When I was introduced to the House of Lords, I took my oath with a Holy Koran and quietly started with the word “Bismillah”, meaning, “In the name of Allah, most beneficent and most merciful”. I have never differentiated between faiths. As a Muslim, my closest friends have been Hindus, Sikhs, Christians, Buddhists, Jews and those of no faith. The Holy Koran, in surah 2, says: “The Apostle believeth in what hath been revealed to him from the Lord, as do the men of faith. Each one of them believeth in God, His angels, His books and His apostles. ‘We make no distinction (they say) between one or another of His apostles’”.
As an ex-trustee of Oxfam, I met another trustee, Ansel Harris, and we became very good friends; our children and spouses became good friend as well.

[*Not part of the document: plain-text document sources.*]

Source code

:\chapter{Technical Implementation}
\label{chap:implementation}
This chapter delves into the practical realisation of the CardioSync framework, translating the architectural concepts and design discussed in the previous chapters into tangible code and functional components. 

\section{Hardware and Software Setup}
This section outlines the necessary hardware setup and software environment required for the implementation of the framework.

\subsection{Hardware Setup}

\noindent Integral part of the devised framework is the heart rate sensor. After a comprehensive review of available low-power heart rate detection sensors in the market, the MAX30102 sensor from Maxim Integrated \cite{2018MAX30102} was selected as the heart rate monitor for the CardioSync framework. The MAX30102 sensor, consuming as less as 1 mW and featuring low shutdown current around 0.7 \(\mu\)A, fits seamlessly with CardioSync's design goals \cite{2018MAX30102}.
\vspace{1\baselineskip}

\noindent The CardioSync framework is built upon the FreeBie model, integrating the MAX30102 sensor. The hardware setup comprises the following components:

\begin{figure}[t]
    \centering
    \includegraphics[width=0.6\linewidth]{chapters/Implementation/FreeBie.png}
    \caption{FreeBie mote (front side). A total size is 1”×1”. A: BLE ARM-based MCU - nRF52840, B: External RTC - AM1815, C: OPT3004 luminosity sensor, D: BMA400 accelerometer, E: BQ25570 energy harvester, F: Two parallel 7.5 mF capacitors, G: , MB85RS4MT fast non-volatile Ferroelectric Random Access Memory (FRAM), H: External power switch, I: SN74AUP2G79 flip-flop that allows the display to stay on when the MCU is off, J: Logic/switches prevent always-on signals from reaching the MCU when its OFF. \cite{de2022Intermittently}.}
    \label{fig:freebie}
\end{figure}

We travelled together to Israel, India and the Middle East. We learnt about the practice of each other’s faiths and shared each other’s jokes and stories. Ansel and his wife Lea were to attend my introduction to the House of Lords—but Ansel had another appointment, with his maker.
I attended the funeral and saw very little difference between Muslim and Jewish rituals. A few weeks later, there was a memorial service in Hampstead Town Hall. I was asked to speak and made my speech. Chief Rabbi Jonathan Sacks was present, and after a few days he wrote an article in the Times. I have deposited the full article in the Library, but will quote a few sentences:
“At the memorial service recently, one of the speakers was Lord Bhatia, whom he had come to know through his work for Oxfam. It was clear from the tone of his tribute that the two men shared a moral vision and had been close friends …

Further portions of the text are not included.